● **TO DO**
Look through the data below and show every line that includes "timer".
== SUPPLIED DATA
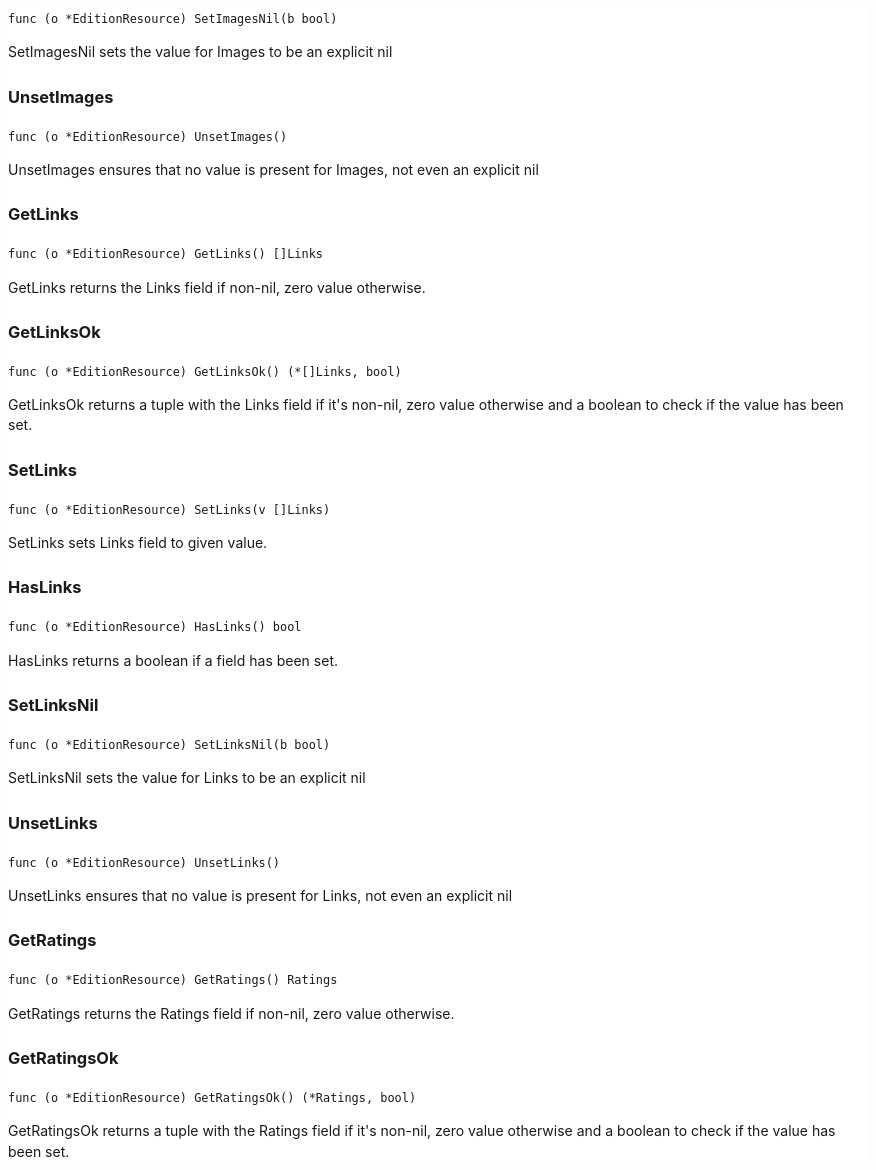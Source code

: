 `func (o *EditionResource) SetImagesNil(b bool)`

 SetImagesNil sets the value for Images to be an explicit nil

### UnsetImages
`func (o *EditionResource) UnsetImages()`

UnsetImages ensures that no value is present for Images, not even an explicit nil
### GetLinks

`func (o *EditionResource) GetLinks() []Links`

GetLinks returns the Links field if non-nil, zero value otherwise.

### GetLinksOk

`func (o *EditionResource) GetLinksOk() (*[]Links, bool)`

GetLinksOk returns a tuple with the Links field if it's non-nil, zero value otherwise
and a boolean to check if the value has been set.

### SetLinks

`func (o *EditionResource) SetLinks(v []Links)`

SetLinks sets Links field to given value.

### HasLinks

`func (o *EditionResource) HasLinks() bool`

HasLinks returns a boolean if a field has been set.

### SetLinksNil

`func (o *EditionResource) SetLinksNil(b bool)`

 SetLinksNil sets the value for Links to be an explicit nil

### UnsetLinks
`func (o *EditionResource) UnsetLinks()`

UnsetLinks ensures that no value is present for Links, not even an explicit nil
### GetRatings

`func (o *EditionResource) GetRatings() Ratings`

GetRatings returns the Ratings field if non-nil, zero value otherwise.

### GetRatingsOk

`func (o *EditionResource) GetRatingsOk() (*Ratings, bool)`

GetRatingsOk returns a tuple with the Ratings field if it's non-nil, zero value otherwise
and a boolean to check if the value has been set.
====
== SUPPLIED DATA
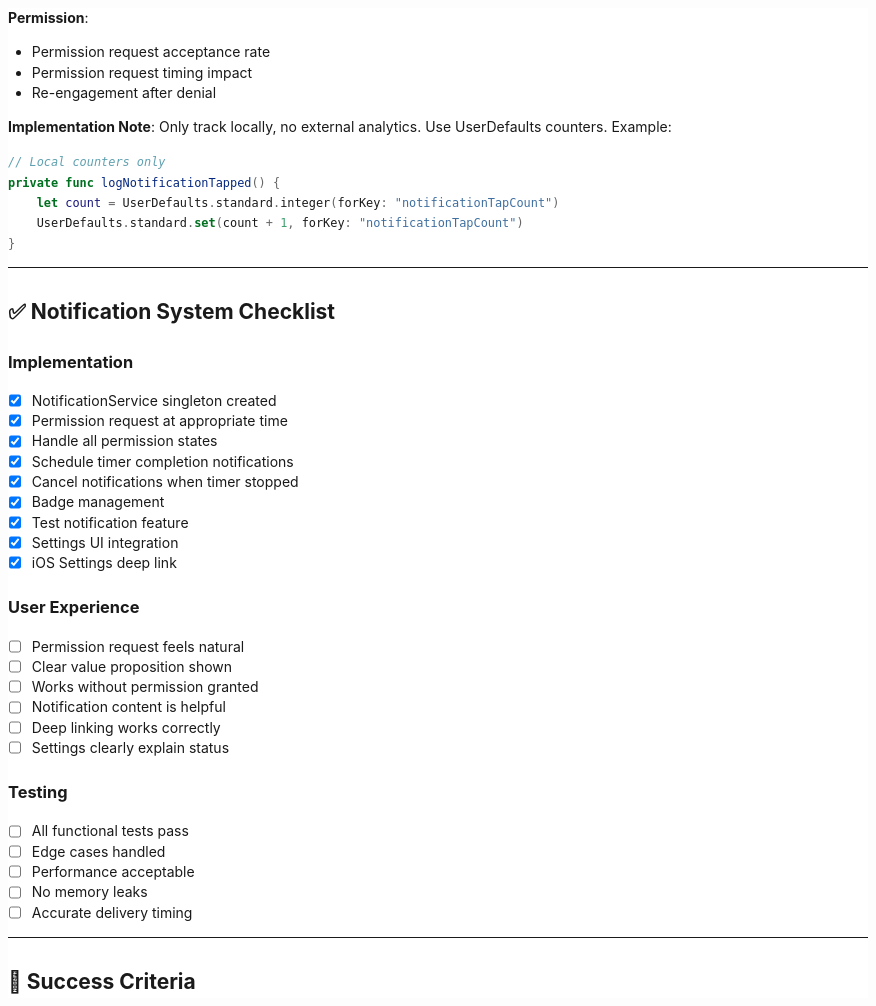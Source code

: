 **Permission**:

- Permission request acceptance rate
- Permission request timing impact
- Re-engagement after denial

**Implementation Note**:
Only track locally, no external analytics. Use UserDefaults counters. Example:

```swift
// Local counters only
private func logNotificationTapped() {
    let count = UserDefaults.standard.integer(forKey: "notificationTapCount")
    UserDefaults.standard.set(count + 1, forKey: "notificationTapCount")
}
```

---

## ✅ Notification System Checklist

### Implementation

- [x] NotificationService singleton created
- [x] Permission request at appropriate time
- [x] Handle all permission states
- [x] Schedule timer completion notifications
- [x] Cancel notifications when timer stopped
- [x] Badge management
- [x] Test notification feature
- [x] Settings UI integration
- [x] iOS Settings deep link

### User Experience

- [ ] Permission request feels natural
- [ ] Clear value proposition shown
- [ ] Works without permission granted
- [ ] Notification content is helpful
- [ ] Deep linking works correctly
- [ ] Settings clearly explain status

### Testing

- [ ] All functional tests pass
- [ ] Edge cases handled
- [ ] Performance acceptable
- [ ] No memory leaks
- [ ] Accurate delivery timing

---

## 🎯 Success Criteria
====
== SUPPLIED DATA
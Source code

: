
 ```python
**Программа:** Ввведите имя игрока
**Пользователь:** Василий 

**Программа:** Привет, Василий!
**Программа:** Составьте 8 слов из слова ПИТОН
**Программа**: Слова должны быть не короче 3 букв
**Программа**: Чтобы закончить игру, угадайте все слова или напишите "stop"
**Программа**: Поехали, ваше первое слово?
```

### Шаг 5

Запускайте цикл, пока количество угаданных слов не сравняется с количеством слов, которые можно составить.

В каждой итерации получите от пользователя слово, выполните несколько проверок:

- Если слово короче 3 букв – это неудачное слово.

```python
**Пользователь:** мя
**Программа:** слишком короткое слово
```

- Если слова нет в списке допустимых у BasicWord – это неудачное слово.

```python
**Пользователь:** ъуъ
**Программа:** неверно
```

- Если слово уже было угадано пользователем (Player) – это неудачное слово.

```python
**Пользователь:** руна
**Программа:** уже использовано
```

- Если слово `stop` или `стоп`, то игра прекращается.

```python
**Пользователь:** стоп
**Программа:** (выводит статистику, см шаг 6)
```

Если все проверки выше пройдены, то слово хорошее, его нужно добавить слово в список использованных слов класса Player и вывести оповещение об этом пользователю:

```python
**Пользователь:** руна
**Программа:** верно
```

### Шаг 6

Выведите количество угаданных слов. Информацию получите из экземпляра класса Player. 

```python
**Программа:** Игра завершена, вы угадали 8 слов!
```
====
● **TASK SOLUTION**
- [x] Schedule timer completion notifications
- [x] Cancel notifications when timer stopped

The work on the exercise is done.